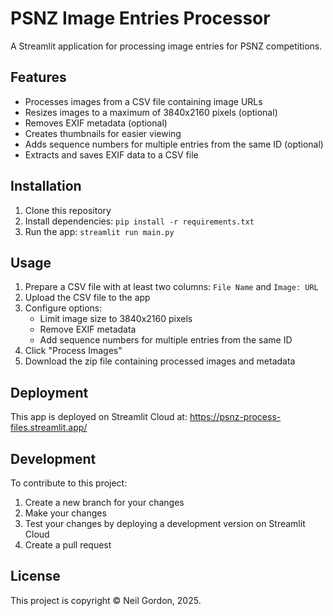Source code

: # PSNZ Image Entries Processor

A Streamlit application for processing image entries for PSNZ competitions.

## Features

- Processes images from a CSV file containing image URLs
- Resizes images to a maximum of 3840x2160 pixels (optional)
- Removes EXIF metadata (optional)
- Creates thumbnails for easier viewing
- Adds sequence numbers for multiple entries from the same ID (optional)
- Extracts and saves EXIF data to a CSV file

## Installation

1. Clone this repository
2. Install dependencies: `pip install -r requirements.txt`
3. Run the app: `streamlit run main.py`

## Usage

1. Prepare a CSV file with at least two columns: `File Name` and `Image: URL`
2. Upload the CSV file to the app
3. Configure options:
   - Limit image size to 3840x2160 pixels
   - Remove EXIF metadata
   - Add sequence numbers for multiple entries from the same ID
4. Click "Process Images"
5. Download the zip file containing processed images and metadata

## Deployment

This app is deployed on Streamlit Cloud at: https://psnz-process-files.streamlit.app/

## Development

To contribute to this project:

1. Create a new branch for your changes
2. Make your changes
3. Test your changes by deploying a development version on Streamlit Cloud
4. Create a pull request

## License

This project is copyright © Neil Gordon, 2025.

::::::::

ACTION ITEM = Which lines above contain the word "your"? List them.

THE ANSWER =
1. Create a new branch for your changes
2. Make your changes
3. Test your changes by deploying a development version on Streamlit Cloud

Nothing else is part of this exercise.